* **Exercise materials**
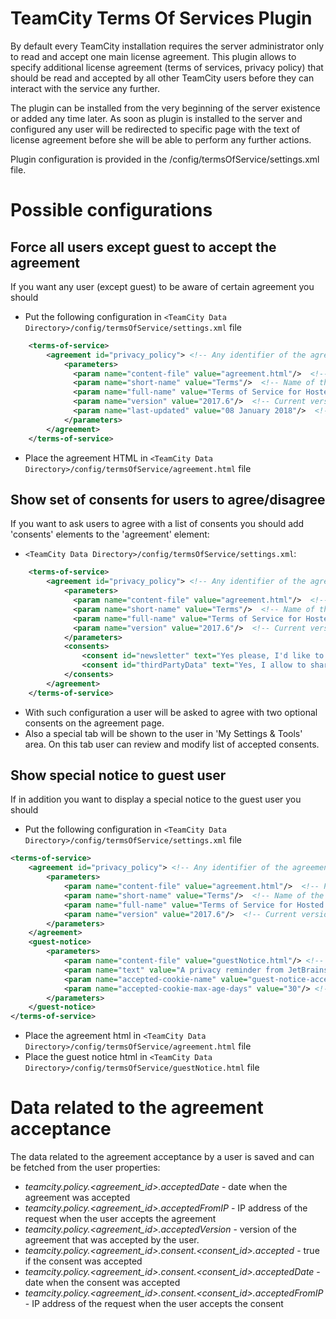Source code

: # TeamCity Terms Of Services Plugin

By default every TeamCity installation requires the server administrator only to read and accept one main license agreement. 
This plugin allows to specify additional license agreement (terms of services, privacy policy) that should be read and accepted by all other TeamCity users before they can interact with the service any further. 

The plugin can be installed from the very beginning of the server existence or added any time later.
As soon as plugin is installed to the server and configured any user will be redirected to specific page with the text of license agreement before she will be able to perform any further actions.

Plugin configuration is provided in the <TeamCity Data Directory>/config/termsOfService/settings.xml file. 

# Possible configurations

## Force all users except guest to accept the agreement 

If you want any user (except guest) to be aware of certain agreement you should

* Put the following configuration in `<TeamCity Data Directory>/config/termsOfService/settings.xml` file
```xml
    <terms-of-service>
        <agreement id="privacy_policy"> <!-- Any identifier of the agreement -->
            <parameters>
              <param name="content-file" value="agreement.html"/>  <!-- Path to the file containing agreement html, relative to the <TeamCity Data Directory>/config/termsOfService/ directory  -->
              <param name="short-name" value="Terms"/>  <!-- Name of the link to agreement in footer -->
              <param name="full-name" value="Terms of Service for Hosted TeamCity (teamcity.jetbrains.com)"/>	<!-- Title of the agreement shown on the agreement page-->
              <param name="version" value="2017.6"/>  <!-- Current version of the agreement. When changed all users will have to accept it again. -->
              <param name="last-updated" value="08 January 2018"/>  <!-- Optional parameter. When defined it will be displayed in a note describing why the user have to accept the agreement again. -->
            </parameters>
        </agreement>
    </terms-of-service>
```
* Place the agreement HTML in `<TeamCity Data Directory>/config/termsOfService/agreement.html` file 

## Show set of consents for users to agree/disagree 

If you want to ask users to agree with a list of consents you should add 'consents' elements to the 'agreement' element:

* `<TeamCity Data Directory>/config/termsOfService/settings.xml`:
```xml
    <terms-of-service>
        <agreement id="privacy_policy"> <!-- Any identifier of the agreement -->
            <parameters>
              <param name="content-file" value="agreement.html"/>  <!-- Path to the file containing agreement html, relative to the <TeamCity Data Directory>/config/termsOfService/ directory  -->
              <param name="short-name" value="Terms"/>  <!-- Name of the link to agreement in footer -->
              <param name="full-name" value="Terms of Service for Hosted TeamCity (teamcity.jetbrains.com)"/>	<!-- Title of the agreement shown on the agreement page-->
              <param name="version" value="2017.6"/>  <!-- Current version of the agreement. When changed all users will have to accept it again. -->
            </parameters>
            <consents>
                <consent id="newsletter" text="Yes please, I'd like to receive emails about offers and services" default="true"/>
                <consent id="thirdPartyData" text="Yes, I allow to share my personal data with third parties" default="true"/>
            </consents>
        </agreement>
    </terms-of-service>
```

* With such configuration a user will be asked to agree with two optional consents on the agreement page. 
* Also a special tab will be shown to the user in 'My Settings & Tools' area. On this tab user can review and modify list of accepted consents.

## Show special notice to guest user

If in addition you want to display a special notice to the guest user you should
* Put the following configuration in `<TeamCity Data Directory>/config/termsOfService/settings.xml` file
```xml
<terms-of-service>
    <agreement id="privacy_policy"> <!-- Any identifier of the agreement -->
        <parameters>
            <param name="content-file" value="agreement.html"/>  <!-- Path to the file containing agreement html, relative to the <TeamCity Data Directory>/config/termsOfService/ directory  -->
            <param name="short-name" value="Terms"/>  <!-- Name of the link to agreement in footer -->
            <param name="full-name" value="Terms of Service for Hosted TeamCity (teamcity.jetbrains.com)"/>	<!-- Title of the agreement shown on the agreement page-->
            <param name="version" value="2017.6"/>  <!-- Current version of the agreement. When changed all users will have to accept it again. -->
        </parameters>
    </agreement>
    <guest-notice>
        <parameters>
            <param name="content-file" value="guestNotice.html"/> <!-- Path to the file containing notice html, relative to the <TeamCity Data Directory>/config/termsOfService/ directory  -->
            <param name="text" value="A privacy reminder from JetBrains"/>  <!-- Short text to be shown in the notice-->
            <param name="accepted-cookie-name" value="guest-notice-accepted"/> <!-- The name of the cookie where the fact of acceptance is saved -->
            <param name="accepted-cookie-max-age-days" value="30"/> <!-- The cookie's expiration interval. After the specified number of days the user will be asked to confirm the notice again. -->
        </parameters>
    </guest-notice>
</terms-of-service>
```
* Place the agreement html in `<TeamCity Data Directory>/config/termsOfService/agreement.html` file 
* Place the guest notice html in `<TeamCity Data Directory>/config/termsOfService/guestNotice.html` file 


# Data related to the agreement acceptance

The data related to the agreement acceptance by a user is saved and can be fetched from the user properties:

* _teamcity.policy.<agreement_id>.acceptedDate_ - date when the agreement was accepted
* _teamcity.policy.<agreement_id>.acceptedFromIP_ - IP address of the request when the user accepts the agreement
* _teamcity.policy.<agreement_id>.acceptedVersion_ - version of the agreement that was accepted by the user. 
* _teamcity.policy.<agreement_id>.consent.<consent_id>.accepted_ - true if the consent was accepted
* _teamcity.policy.<agreement_id>.consent.<consent_id>.acceptedDate_ - date when the consent was accepted
* _teamcity.policy.<agreement_id>.consent.<consent_id>.acceptedFromIP_ - IP address of the request when the user accepts the consent

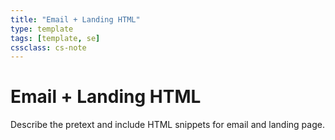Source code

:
 ```yaml
---
title: "Email + Landing HTML"
type: template
tags: [template, se]
cssclass: cs-note
---
```


# Email + Landing HTML

Describe the pretext and include HTML snippets for email and landing page.
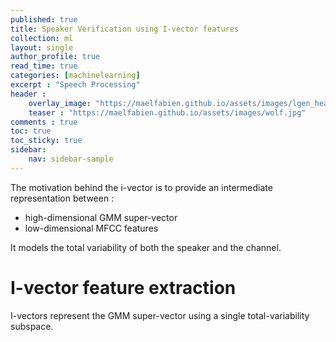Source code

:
 ```yaml
---
published: true
title: Speaker Verification using I-vector features
collection: ml
layout: single
author_profile: true
read_time: true
categories: [machinelearning]
excerpt : "Speech Processing"
header :
    overlay_image: "https://maelfabien.github.io/assets/images/lgen_head.png"
    teaser : "https://maelfabien.github.io/assets/images/wolf.jpg"
comments : true
toc: true
toc_sticky: true
sidebar:
    nav: sidebar-sample
---
```


<script type="text/javascript" async
src="https://cdn.mathjax.org/mathjax/latest/MathJax.js?config=TeX-MML-AM_CHTML">
</script>

The motivation behind the i-vector is to provide an intermediate representation between :
- high-dimensional GMM super-vector
- low-dimensional MFCC features

It models the total variability of both the speaker and the channel.

# I-vector feature extraction

I-vectors represent the GMM super-vector using a single total-variability subspace.
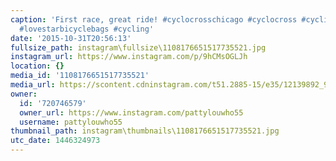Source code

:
 ```yaml
---
caption: 'First race, great ride! #cyclocrosschicago #cyclocross #cycling #lovestarfactoryteam
  #lovestarbicyclebags #cycling'
date: '2015-10-31T20:56:13'
fullsize_path: instagram\fullsize\1108176651517735521.jpg
instagram_url: https://www.instagram.com/p/9hCMsOGLJh
location: {}
media_id: '1108176651517735521'
media_url: https://scontent.cdninstagram.com/t51.2885-15/e35/12139892_979870552087155_1762851360_n.jpg?ig_cache_key=MTEwODE3NjY1MTUxNzczNTUyMQ%3D%3D.2
owner:
  id: '720746579'
  owner_url: https://www.instagram.com/pattylouwho55
  username: pattylouwho55
thumbnail_path: instagram\thumbnails\1108176651517735521.jpg
utc_date: 1446324973
---
```

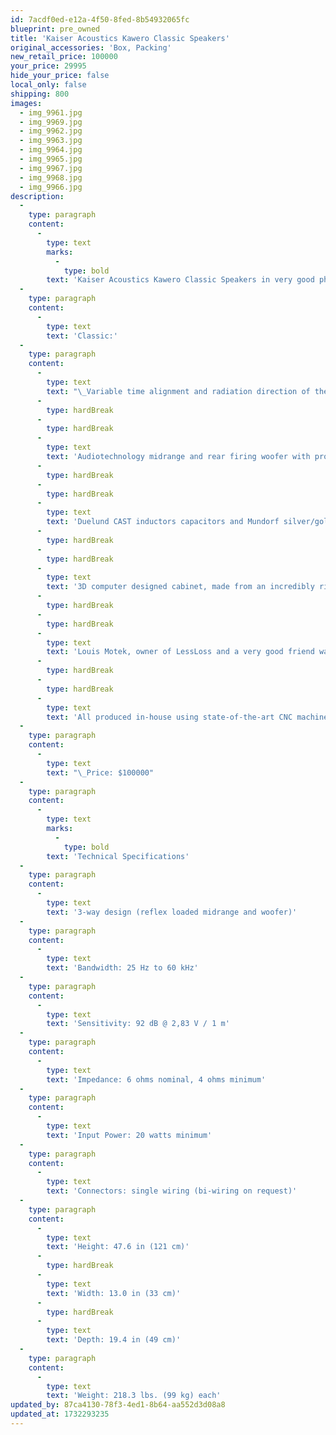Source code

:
 ```yaml
---
id: 7acdf0ed-e12a-4f50-8fed-8b54932065fc
blueprint: pre_owned
title: 'Kaiser Acoustics Kawero Classic Speakers'
original_accessories: 'Box, Packing'
new_retail_price: 100000
your_price: 29995
hide_your_price: false
local_only: false
shipping: 800
images:
  - img_9961.jpg
  - img_9969.jpg
  - img_9962.jpg
  - img_9963.jpg
  - img_9964.jpg
  - img_9965.jpg
  - img_9967.jpg
  - img_9968.jpg
  - img_9966.jpg
description:
  -
    type: paragraph
    content:
      -
        type: text
        marks:
          -
            type: bold
        text: 'Kaiser Acoustics Kawero Classic Speakers in very good physical and functional condition with original crates and packing. Speakers sell as new for $100,000.00'
  -
    type: paragraph
    content:
      -
        type: text
        text: 'Classic:'
  -
    type: paragraph
    content:
      -
        type: text
        text: "\_Variable time alignment and radiation direction of the custom RAAL ribbon tweeter."
      -
        type: hardBreak
      -
        type: hardBreak
      -
        type: text
        text: 'Audiotechnology midrange and rear firing woofer with proprietary customised characteristics.'
      -
        type: hardBreak
      -
        type: hardBreak
      -
        type: text
        text: 'Duelund CAST inductors capacitors and Mundorf silver/gold/oil capacitors, in a time, phase and resonance-optimised characteristics.'
      -
        type: hardBreak
      -
        type: hardBreak
      -
        type: text
        text: '3D computer designed cabinet, made from an incredibly rigid, tough and well-damped type of beech ply called tankwood.'
      -
        type: hardBreak
      -
        type: hardBreak
      -
        type: text
        text: 'Louis Motek, owner of LessLoss and a very good friend was very engaged in working out a detailled technical research of this material. The result can be found here: The Virtues of Panzerholz. Thank you very much Louis !'
      -
        type: hardBreak
      -
        type: hardBreak
      -
        type: text
        text: 'All produced in-house using state-of-the-art CNC machines, and assembled to the finest tolerances achievable today.'
  -
    type: paragraph
    content:
      -
        type: text
        text: "\_Price: $100000"
  -
    type: paragraph
    content:
      -
        type: text
        marks:
          -
            type: bold
        text: 'Technical Specifications'
  -
    type: paragraph
    content:
      -
        type: text
        text: '3-way design (reflex loaded midrange and woofer)'
  -
    type: paragraph
    content:
      -
        type: text
        text: 'Bandwidth: 25 Hz to 60 kHz'
  -
    type: paragraph
    content:
      -
        type: text
        text: 'Sensitivity: 92 dB @ 2,83 V / 1 m'
  -
    type: paragraph
    content:
      -
        type: text
        text: 'Impedance: 6 ohms nominal, 4 ohms minimum'
  -
    type: paragraph
    content:
      -
        type: text
        text: 'Input Power: 20 watts minimum'
  -
    type: paragraph
    content:
      -
        type: text
        text: 'Connectors: single wiring (bi-wiring on request)'
  -
    type: paragraph
    content:
      -
        type: text
        text: 'Height: 47.6 in (121 cm)'
      -
        type: hardBreak
      -
        type: text
        text: 'Width: 13.0 in (33 cm)'
      -
        type: hardBreak
      -
        type: text
        text: 'Depth: 19.4 in (49 cm)'
  -
    type: paragraph
    content:
      -
        type: text
        text: 'Weight: 218.3 lbs. (99 kg) each'
updated_by: 87ca4130-78f3-4ed1-8b64-aa552d3d08a8
updated_at: 1732293235
---
```

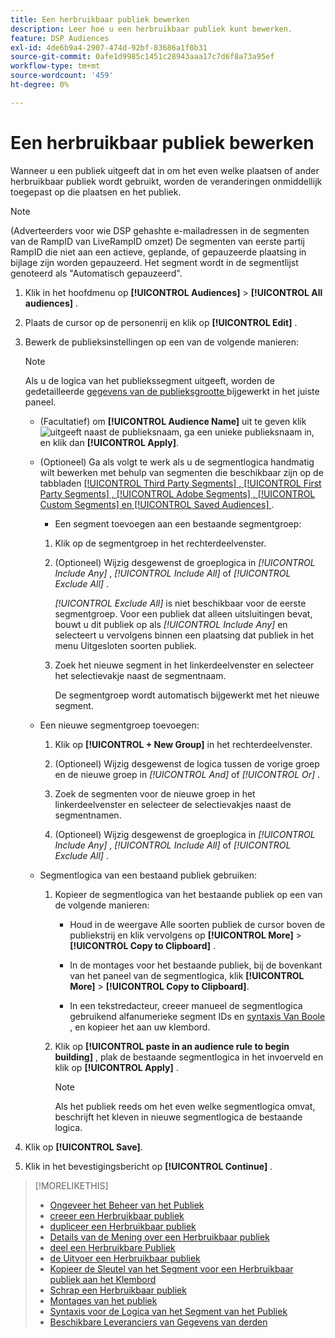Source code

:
```yaml
---
title: Een herbruikbaar publiek bewerken
description: Leer hoe u een herbruikbaar publiek kunt bewerken.
feature: DSP Audiences
exl-id: 4de6b9a4-2907-474d-92bf-83686a1f0b31
source-git-commit: 0afe1d9985c1451c28943aaa17c7d6f8a73a95ef
workflow-type: tm+mt
source-wordcount: '459'
ht-degree: 0%

---
```


# Een herbruikbaar publiek bewerken

Wanneer u een publiek uitgeeft dat in om het even welke plaatsen of ander herbruikbaar publiek wordt gebruikt, worden de veranderingen onmiddellijk toegepast op die plaatsen en het publiek.<!-- verify -->

>[!NOTE]
>
>(Adverteerders voor wie DSP gehashte e-mailadressen in de segmenten van de RampID van LiveRampID omzet) De segmenten van eerste partij RampID die niet aan een actieve, geplande, of gepauzeerde plaatsing in bijlage zijn worden gepauzeerd. Het segment wordt in de segmentlijst genoteerd als &quot;Automatisch gepauzeerd&quot;.

1. Klik in het hoofdmenu op **[!UICONTROL Audiences]** > **[!UICONTROL All audiences]** .

1. Plaats de cursor op de personenrij en klik op **[!UICONTROL Edit]** .

1. Bewerk de publieksinstellingen op een van de volgende manieren:

   >[!NOTE]
   >
   >Als u de logica van het publiekssegment uitgeeft, worden de gedetailleerde [ gegevens van de publieksgrootte ](audience-about.md) bijgewerkt in het juiste paneel.

   * (Facultatief) om **[!UICONTROL Audience Name]** uit te geven klik ![ uitgeeft ](/help/dsp/assets/edit.png) naast de publieksnaam, ga een unieke publieksnaam in, en klik dan **[!UICONTROL Apply]**.

   * (Optioneel) Ga als volgt te werk als u de segmentlogica handmatig wilt bewerken met behulp van segmenten die beschikbaar zijn op de tabbladen [[!UICONTROL Third Party Segments] , [!UICONTROL First Party Segments] , [!UICONTROL Adobe Segments] , [!UICONTROL Custom Segments] en [!UICONTROL Saved Audiences] ](audience-settings.md) .

      * Een segment toevoegen aan een bestaande segmentgroep:

      1. Klik op de segmentgroep in het rechterdeelvenster.

      1. (Optioneel) Wijzig desgewenst de groeplogica in *[!UICONTROL Include Any]* , *[!UICONTROL Include All]* of *[!UICONTROL Exclude All]* .

         *[!UICONTROL Exclude All]* is niet beschikbaar voor de eerste segmentgroep. Voor een publiek dat alleen uitsluitingen bevat, bouwt u dit publiek op als *[!UICONTROL Include Any]* en selecteert u vervolgens binnen een plaatsing dat publiek in het menu Uitgesloten soorten publiek.

      1. Zoek het nieuwe segment in het linkerdeelvenster en selecteer het selectievakje naast de segmentnaam.

         De segmentgroep wordt automatisch bijgewerkt met het nieuwe segment.

   * Een nieuwe segmentgroep toevoegen:

      1. Klik op **[!UICONTROL + New Group]** in het rechterdeelvenster.

      1. (Optioneel) Wijzig desgewenst de logica tussen de vorige groep en de nieuwe groep in *[!UICONTROL And]* of *[!UICONTROL Or]* .

      1. Zoek de segmenten voor de nieuwe groep in het linkerdeelvenster en selecteer de selectievakjes naast de segmentnamen.

      1. (Optioneel) Wijzig desgewenst de groeplogica in *[!UICONTROL Include Any]* , *[!UICONTROL Include All]* of *[!UICONTROL Exclude All]* .

   * Segmentlogica van een bestaand publiek gebruiken:

      1. Kopieer de segmentlogica van het bestaande publiek op een van de volgende manieren:

         * Houd in de weergave Alle soorten publiek de cursor boven de publiekstrij en klik vervolgens op **[!UICONTROL More]** > **[!UICONTROL Copy to Clipboard]** .

         * In de montages voor het bestaande publiek, bij de bovenkant van het paneel van de segmentlogica, klik **[!UICONTROL More]** > **[!UICONTROL Copy to Clipboard]**.

         * In een tekstredacteur, creeer manueel de segmentlogica gebruikend alfanumerieke segment IDs en [ syntaxis Van Boole ](audience-segment-logic-syntax.md), en kopieer het aan uw klembord.

      1. Klik op **[!UICONTROL paste in an audience rule to begin building]** , plak de bestaande segmentlogica in het invoerveld en klik op **[!UICONTROL Apply]** .

         >[!NOTE]
         >
         >Als het publiek reeds om het even welke segmentlogica omvat, beschrijft het kleven in nieuwe segmentlogica de bestaande logica.

1. Klik op **[!UICONTROL Save]**.

1. Klik in het bevestigingsbericht op **[!UICONTROL Continue]** .

>[!MORELIKETHIS]
>
>* [ Ongeveer het Beheer van het Publiek ](audience-about.md)
>* [ creeer een Herbruikbaar publiek ](reusable-audience-create.md)
>* [ dupliceer een Herbruikbaar publiek ](reusable-audience-duplicate.md)
>* [ Details van de Mening over een Herbruikbaar publiek ](reusable-audience-view-details.md)
>* [ deel een Herbruikbare Publiek ](reusable-audience-share.md)
>* [ de Uitvoer een Herbruikbaar publiek ](reusable-audience-export.md)
>* [ Kopieer de Sleutel van het Segment voor een Herbruikbaar publiek aan het Klembord ](reusable-audience-clipboard.md)
>* [ Schrap een Herbruikbaar publiek ](reusable-audience-delete.md)
>* [ Montages van het publiek ](audience-settings.md)
>* [ Syntaxis voor de Logica van het Segment van het Publiek ](audience-segment-logic-syntax.md)
>* [ Beschikbare Leveranciers van Gegevens van derden ](third-party-data-providers.md)
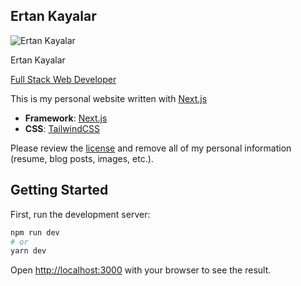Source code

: ## Ertan Kayalar

![Ertan Kayalar](https://res.cloudinary.com/daqzk9ljd/image/upload/v1616234030/ek/author_qs0ytl.jpg)

Ertan Kayalar

[Full Stack Web Developer](https://ertankayalar.com)

This is my personal website written with [Next.js](https://nextjs.org/)

-   **Framework**: [Next.js](https://nextjs.org/)
-   **CSS**: [TailwindCSS](https://https://tailwindcss.com)

Please review the [license](https://github.com/ertankayalar/photo-gallery-app/blob/main/LICENSE.txt) and remove all of my personal information (resume, blog posts, images, etc.).

## Getting Started

First, run the development server:

```bash
npm run dev
# or
yarn dev
```

Open [http://localhost:3000](http://localhost:3000) with your browser to see the result.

* **Required action**
Would you filter the records and copy out each line containing "installed"?

* **Answer to this problem**
The plugin can be installed from the very beginning of the server existence or added any time later.
As soon as plugin is installed to the server and configured any user will be redirected to specific page with the text of license agreement before she will be able to perform any further actions.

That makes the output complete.